Вторая Поворинская, 16

     В первые дни нашей жизни на 2-й Поворинской, по инициативе заведующего лабораторией Василия Константиновича Ненахова, нам выдали мешок пшеницы с Поворинского элеватора. Станция Поворино была железнодорожным узлом, соединяющим центральную часть России со сталинградским направлением. На Поворино летом 1942 года были сильные налеты немецкой авиации и от бомбежек пострадал элеватор. Обгоревшие зерна списали и развозили по городам и раздавали эвакуированным. Эта пшеница была для нас большим подспорьем, так как кроме хлеба, получаемого по карточкам, других продуктов у нас не было.
     С вечера мы запаривали пшеницу и варили ее. Утром, достав закутанный в тряпки котелок, с теплой пшеницей, мы садились ее жевать.
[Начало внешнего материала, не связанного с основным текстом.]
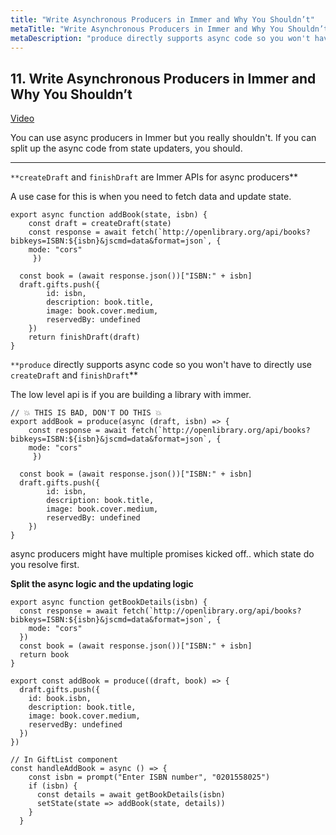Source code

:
 ```yaml
---
title: "Write Asynchronous Producers in Immer and Why You Shouldn’t"
metaTitle: "Write Asynchronous Producers in Immer and Why You Shouldn’t"
metaDescription: "produce directly supports async code so you won't have to directly use createDraft and finishDraft"
---
```


## 11. Write Asynchronous Producers in Immer and Why You Shouldn’t

[Video](https://egghead.io/lessons/react-write-asynchronous-producers-in-immer-and-why-you-shouldn-t)

You can use async producers in Immer but you really shouldn't. If you can split up the async code from state updaters, you should.

---

`**createDraft` and `finishDraft` are Immer APIs for async producers\*\*

A use case for this is when you need to fetch data and update state.

    export async function addBook(state, isbn) {
    	const draft = createDraft(state)
    	const response = await fetch(`http://openlibrary.org/api/books?bibkeys=ISBN:${isbn}&jscmd=data&format=json`, {
        mode: "cors"
    	 })

      const book = (await response.json())["ISBN:" + isbn]
      draft.gifts.push({
    		id: isbn,
    		description: book.title,
    		image: book.cover.medium,
    		reservedBy: undefined
    	})
    	return finishDraft(draft)
    }

`**produce` directly supports async code so you won't have to directly use `createDraft` and `finishDraft`\*\*

The low level api is if you are building a library with immer.

    // 💥 THIS IS BAD, DON'T DO THIS 💥
    export addBook = produce(async (draft, isbn) => {
    	const response = await fetch(`http://openlibrary.org/api/books?bibkeys=ISBN:${isbn}&jscmd=data&format=json`, {
        mode: "cors"
    	 })

      const book = (await response.json())["ISBN:" + isbn]
      draft.gifts.push({
    		id: isbn,
    		description: book.title,
    		image: book.cover.medium,
    		reservedBy: undefined
    	})
    }

async producers might have multiple promises kicked off.. which state do you resolve first.

**Split the async logic and the updating logic**

    export async function getBookDetails(isbn) {
      const response = await fetch(`http://openlibrary.org/api/books?bibkeys=ISBN:${isbn}&jscmd=data&format=json`, {
        mode: "cors"
      })
      const book = (await response.json())["ISBN:" + isbn]
      return book
    }

    export const addBook = produce((draft, book) => {
      draft.gifts.push({
        id: book.isbn,
        description: book.title,
        image: book.cover.medium,
        reservedBy: undefined
      })
    })

    // In GiftList component
    const handleAddBook = async () => {
        const isbn = prompt("Enter ISBN number", "0201558025")
        if (isbn) {
          const details = await getBookDetails(isbn)
          setState(state => addBook(state, details))
        }
      }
Масла не было, чтобы помазать ее, поэтому кашей назвать ее нельзя. Пшеница была полуобгорелая и, несмотря на то, что ее долго варили, жесткая. Жевали мы ее так тщательно, что уставали челюсти. На эту процедуру у нас уходил, без преувеличения, час. Но, потрудившись, чувствовали сытость.
     Лето шло к концу. Сотрудники лаборатории убрали свои огороды. Как-то под вечер у нашей двери остановилась машина, нагруженная дарами огородов, и сотрудники сгрузили нам мешки картошки, ящики помидор, много тыквы, кукурузы, фасоли и других овощей. Нам объяснили, что по распоряжению заведующего Ненахова овощи с огорода уехавшего ветврача собраны сотрудниками и отданы нам, эвакуированным. Мы очень были благодарны за эту бескорыстную помощь. Многим еще помогали нам сотрудники ветлаборатории и ее заведующий. Так, к зиме он предоставил нам более удобную и теплую двухкомнатную квартиру в соседнем с лабораторией доме, мы пользовались бесплатно дровами, помогали нам мылом и другим необходимым. Добрым словом вспоминаем мы этих людей, приютивших нас в трудное время, и Борисоглебск, тыловой город-труженик, оказавший большую помощь во время войны не только эвакуированным, но и всему народу своей продукцией, шитьем военного обмундирования, пропускавшего беспрепятственно по своим магистралям воинские эшелоны, воспитавшем в своем летном училище немало летчиков, героизмом своим внесшим вклад в нашу победу.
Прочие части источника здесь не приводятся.